The option to rapidly rule out coronary artery disease (CAD) in patients with low-risk acute chest pain by CT is a very attractive one, though, and it is used more than before. This is done with the aim to discharge patients immediately from the emergency room and avoid having to admit them to the wards.
Q: What do you see as CT's role in COVID-19 cases? How many patients have you seen with the disease?
A: We currently have about 25 patients with the disease in our hospital, which is relatively low. During the first wave, one of my department's cardiology wards had been converted to an isolation area, and I saw quite a few COVID-19 patients. Many of them were in a condition where the further course seemed rather difficult to predict for a while, but then they improved very suddenly.
There was an initial drive by some to suggest that a chest CT would be the best "first test" for suspected cases of COVID-19. We and others see a lot of CT imaging changes that might be due to COVID-19 but then turn out not to be related to it. This has a lot to do with the pretest likelihood and prevalence of COVID-19 in the population. More importantly, the polymerase chain reaction tests have become faster and much more available, which has reduced the role as a preferred initial test that CT had taken in some of the most severely affected regions.
For cardiac CT in patients with COVID-19, if the pretest likelihood of CAD is high, I am not a big fan. Such patients may then end up needing two tests -- a CT first and then invasive angiography. Then two teams will have patient contact with infection risks. So once again it depends a lot on pretest likelihood.
Q: Which aspects of cardiac imaging excite you most at present?
A: As before, we are working on the relationship between cardiac imaging and cardiac intervention. This is what excites me most at this point in time.
Paravalvular leak of an aortic valve bioprosthesis.
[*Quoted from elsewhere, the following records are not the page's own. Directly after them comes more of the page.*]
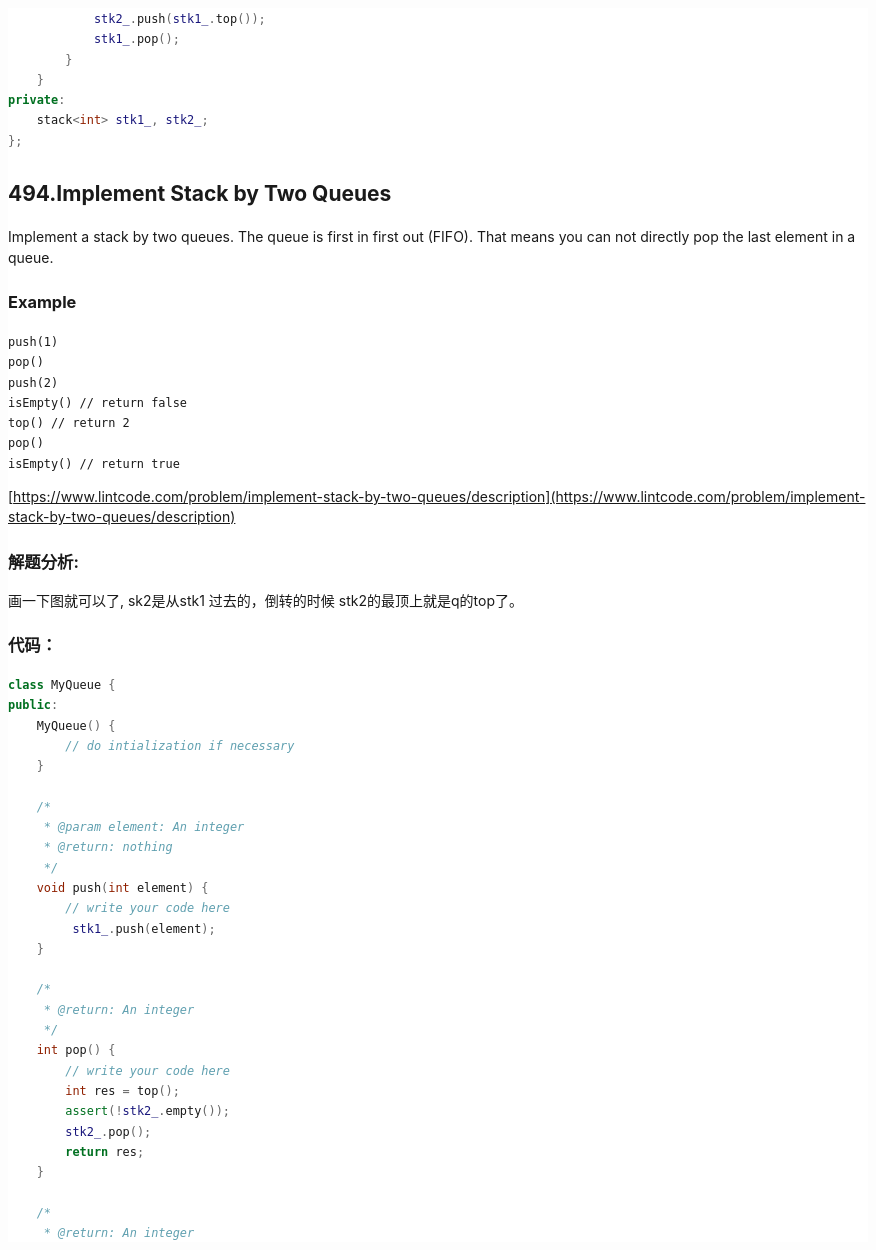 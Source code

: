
 ```cpp
            stk2_.push(stk1_.top());
            stk1_.pop();
        }
    }
private:
    stack<int> stk1_, stk2_;
};
```

## 494.Implement Stack by Two Queues

Implement a stack by two queues. The queue is first in first out \(FIFO\). That means you can not directly pop the last element in a queue.

### Example

```
push(1)
pop()
push(2)
isEmpty() // return false
top() // return 2
pop()
isEmpty() // return true
```

[https://www.lintcode.com/problem/implement-stack-by-two-queues/description](https://www.lintcode.com/problem/implement-stack-by-two-queues/description)

### 解题分析:

画一下图就可以了, sk2是从stk1 过去的，倒转的时候 stk2的最顶上就是q的top了。

### 代码：

```cpp
class MyQueue {
public:
    MyQueue() {
        // do intialization if necessary
    }

    /*
     * @param element: An integer
     * @return: nothing
     */
    void push(int element) {
        // write your code here
         stk1_.push(element);
    }

    /*
     * @return: An integer
     */
    int pop() {
        // write your code here
        int res = top();
        assert(!stk2_.empty());
        stk2_.pop();
        return res;
    }

    /*
     * @return: An integer
```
In CT angiography, size and location of the leak as well as the optimal projection for fluoroscopic visualization can be determined (left). Right: interventional closure.
Imaging is superbly important to permit and to move ahead all the new structural heart interventions.
Q: You have always been a keen supporter of collaboration between radiology and cardiology. What is your philosophy in this area?
A: We need to focus on quality, and focus on the issue. Educational activities should be open to everyone. We can learn a lot from each other, so let's do it.
Science is greater than segmentation by subspecialties. In the end, it is about the patient; in our area of work we need knowledge from both sides, and it does not really matter which side we are approaching the patient from.
Q: Have you spoken with ESR President Prof. Dr. Michael Fuchsjäger since you became ESC president? Do you plan to have regular contact with him?
A: The pandemic and its consequences have taken up most of my time so far. But I will certainly speak with Prof. Dr. Fuchsjäger and hope to be able to go to Vienna for a meeting at some point.
Q: How has the pandemic affected your daily routine?
A: My workdays have been affected very little. I am lucky to be able to go to work normally, even though the work and interaction inside the hospital have changed a lot, of course.
Building a relationship with patients is more difficult now, Achenbach says. Photo courtesy of the European Heart Journal.
Facemasks are natural now, face-to-face meetings and courses do not take place, there is no traveling, and handshakes are gone -- establishing a good relationship with my patients has become a bit more difficult now.